The first outlet of the first gas-liquid separator SPR1 and the heat release pipeline of the second heat exchanger HE2 are communicated with the inlet of the second gas-liquid separator SPR2, so that the refrigerant subjected to heat release through the heat release pipeline of the second heat exchanger HE2 is introduced into the second gas-liquid separator SPR2, and the part with a lower boiling point in the refrigerant is condensed and flows out through the second outlet of the second gas-liquid separator SPR2 to exchange heat through a second-stage self-overlapping heat exchange loop; the lower boiling point portion of the refrigerant remains in a gaseous state and is discharged through the first outlet of the second gas-liquid separator SPR2 to flow into the third-stage self-cascade heat exchange circuit.

The second outlet of the second gas-liquid separator SPR2 and the fifth throttling component EEV5 are communicated with a heat absorption pipeline of the third heat exchanger EVA3 and a heat absorption pipeline of the second heat exchanger HE 2.

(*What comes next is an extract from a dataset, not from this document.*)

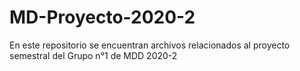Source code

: # MD-Proyecto-2020-2
En este repositorio se encuentran archivos relacionados al proyecto semestral del Grupo n°1 de MDD 2020-2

The temperature control loop comprises a second-stage temperature control loop, and the second-stage temperature control loop comprises a heat release pipeline of a third heat exchanger EVA3 and a heat release pipeline of a fourth heat exchanger EVA4 which are communicated with each other. The heat release pipeline of the third heat exchanger EVA3 is connected with the heat release pipeline of the fourth heat exchanger EVA4 in series and is used as a part of the second-stage temperature control loop, the second-stage temperature control loop can exchange heat with at least one of the first-stage self-cascade heat exchange loop and the second-stage self-cascade heat exchange loop, the temperature range of the second-stage temperature control loop can be widened, and the temperature control of a wide temperature zone is realized.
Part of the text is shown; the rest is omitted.